Work to be completed:
Give the lines again exactly as they appear below, from the line with "受封者须恪守荣誉，维护帝国利益，违者朕有权撤销封赏。" to the line with "#### Lancer l'application", both included, and only those lines. Leave every picture out.

(Records for the exercise begins)

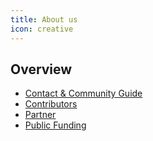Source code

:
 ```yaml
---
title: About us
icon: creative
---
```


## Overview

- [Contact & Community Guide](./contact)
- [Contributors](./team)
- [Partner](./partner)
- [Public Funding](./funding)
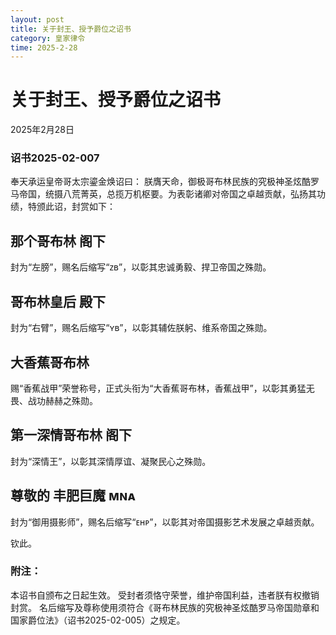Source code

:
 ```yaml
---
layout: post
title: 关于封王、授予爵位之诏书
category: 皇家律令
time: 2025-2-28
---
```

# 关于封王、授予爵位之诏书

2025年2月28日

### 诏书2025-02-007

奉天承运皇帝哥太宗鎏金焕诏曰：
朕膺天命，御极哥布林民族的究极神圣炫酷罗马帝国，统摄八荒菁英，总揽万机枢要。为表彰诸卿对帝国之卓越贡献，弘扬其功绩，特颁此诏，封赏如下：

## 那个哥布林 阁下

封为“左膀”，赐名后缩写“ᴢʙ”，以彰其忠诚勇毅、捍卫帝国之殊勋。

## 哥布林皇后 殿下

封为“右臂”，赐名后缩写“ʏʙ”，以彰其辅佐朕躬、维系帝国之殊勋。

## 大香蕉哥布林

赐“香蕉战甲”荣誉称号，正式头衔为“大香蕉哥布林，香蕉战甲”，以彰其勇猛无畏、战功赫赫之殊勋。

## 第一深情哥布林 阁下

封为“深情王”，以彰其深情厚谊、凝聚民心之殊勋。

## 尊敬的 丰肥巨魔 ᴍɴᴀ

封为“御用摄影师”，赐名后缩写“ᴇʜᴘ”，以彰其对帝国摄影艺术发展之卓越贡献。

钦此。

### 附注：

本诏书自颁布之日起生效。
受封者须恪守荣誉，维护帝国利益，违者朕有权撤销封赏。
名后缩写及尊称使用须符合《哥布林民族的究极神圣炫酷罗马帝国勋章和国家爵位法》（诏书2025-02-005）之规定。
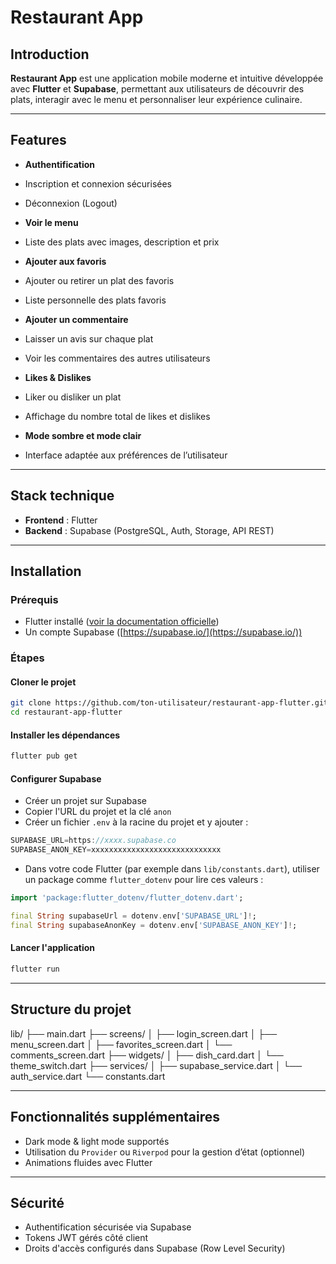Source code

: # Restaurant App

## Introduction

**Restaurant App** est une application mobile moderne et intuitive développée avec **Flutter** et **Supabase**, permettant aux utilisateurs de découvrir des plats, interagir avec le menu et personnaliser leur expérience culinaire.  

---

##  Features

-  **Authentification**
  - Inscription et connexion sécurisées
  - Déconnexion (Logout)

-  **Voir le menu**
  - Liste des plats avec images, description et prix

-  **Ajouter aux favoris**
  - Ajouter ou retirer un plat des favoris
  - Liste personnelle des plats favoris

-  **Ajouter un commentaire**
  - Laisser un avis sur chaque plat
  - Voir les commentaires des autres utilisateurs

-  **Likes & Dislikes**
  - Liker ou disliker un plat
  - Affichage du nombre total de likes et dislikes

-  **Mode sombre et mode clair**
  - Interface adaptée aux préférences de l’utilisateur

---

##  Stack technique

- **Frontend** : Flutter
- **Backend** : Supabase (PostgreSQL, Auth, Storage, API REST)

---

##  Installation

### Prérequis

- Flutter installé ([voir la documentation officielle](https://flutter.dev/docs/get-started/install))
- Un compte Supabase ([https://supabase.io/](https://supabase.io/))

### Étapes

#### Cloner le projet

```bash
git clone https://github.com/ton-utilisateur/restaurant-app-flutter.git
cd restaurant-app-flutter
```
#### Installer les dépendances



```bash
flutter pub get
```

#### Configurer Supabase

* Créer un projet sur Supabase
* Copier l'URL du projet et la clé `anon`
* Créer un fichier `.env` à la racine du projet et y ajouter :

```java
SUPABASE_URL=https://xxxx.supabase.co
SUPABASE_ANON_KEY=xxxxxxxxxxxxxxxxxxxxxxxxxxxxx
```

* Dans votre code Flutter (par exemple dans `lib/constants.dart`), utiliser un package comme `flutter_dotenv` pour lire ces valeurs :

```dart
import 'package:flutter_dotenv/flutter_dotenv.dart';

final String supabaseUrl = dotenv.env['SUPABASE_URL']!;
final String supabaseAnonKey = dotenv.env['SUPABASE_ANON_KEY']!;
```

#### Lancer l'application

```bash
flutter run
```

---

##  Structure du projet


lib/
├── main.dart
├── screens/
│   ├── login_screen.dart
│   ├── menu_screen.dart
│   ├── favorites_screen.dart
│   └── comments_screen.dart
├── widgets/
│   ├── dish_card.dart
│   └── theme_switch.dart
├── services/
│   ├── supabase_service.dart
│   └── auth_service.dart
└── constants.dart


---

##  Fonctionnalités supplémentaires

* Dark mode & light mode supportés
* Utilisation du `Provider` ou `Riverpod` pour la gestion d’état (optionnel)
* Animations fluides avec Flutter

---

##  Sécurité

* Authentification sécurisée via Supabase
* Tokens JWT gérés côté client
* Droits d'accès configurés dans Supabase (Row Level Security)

(Records for the exercise ends)

Result of the exercise:
受封者须恪守荣誉，维护帝国利益，违者朕有权撤销封赏。
名后缩写及尊称使用须符合《哥布林民族的究极神圣炫酷罗马帝国勋章和国家爵位法》（诏书2025-02-005）之规定。
Source code

: # Restaurant App

## Introduction

**Restaurant App** est une application mobile moderne et intuitive développée avec **Flutter** et **Supabase**, permettant aux utilisateurs de découvrir des plats, interagir avec le menu et personnaliser leur expérience culinaire.  

---

##  Features

-  **Authentification**
  - Inscription et connexion sécurisées
  - Déconnexion (Logout)

-  **Voir le menu**
  - Liste des plats avec images, description et prix

-  **Ajouter aux favoris**
  - Ajouter ou retirer un plat des favoris
  - Liste personnelle des plats favoris

-  **Ajouter un commentaire**
  - Laisser un avis sur chaque plat
  - Voir les commentaires des autres utilisateurs

-  **Likes & Dislikes**
  - Liker ou disliker un plat
  - Affichage du nombre total de likes et dislikes

-  **Mode sombre et mode clair**
  - Interface adaptée aux préférences de l’utilisateur

---

##  Stack technique

- **Frontend** : Flutter
- **Backend** : Supabase (PostgreSQL, Auth, Storage, API REST)

---

##  Installation

### Prérequis

- Flutter installé ([voir la documentation officielle](https://flutter.dev/docs/get-started/install))
- Un compte Supabase ([https://supabase.io/](https://supabase.io/))

### Étapes

#### Cloner le projet

```bash
git clone https://github.com/ton-utilisateur/restaurant-app-flutter.git
cd restaurant-app-flutter
```
#### Installer les dépendances



```bash
flutter pub get
```

#### Configurer Supabase

* Créer un projet sur Supabase
* Copier l'URL du projet et la clé `anon`
* Créer un fichier `.env` à la racine du projet et y ajouter :

```java
SUPABASE_URL=https://xxxx.supabase.co
SUPABASE_ANON_KEY=xxxxxxxxxxxxxxxxxxxxxxxxxxxxx
```

* Dans votre code Flutter (par exemple dans `lib/constants.dart`), utiliser un package comme `flutter_dotenv` pour lire ces valeurs :

```dart
import 'package:flutter_dotenv/flutter_dotenv.dart';

final String supabaseUrl = dotenv.env['SUPABASE_URL']!;
final String supabaseAnonKey = dotenv.env['SUPABASE_ANON_KEY']!;
```

#### Lancer l'application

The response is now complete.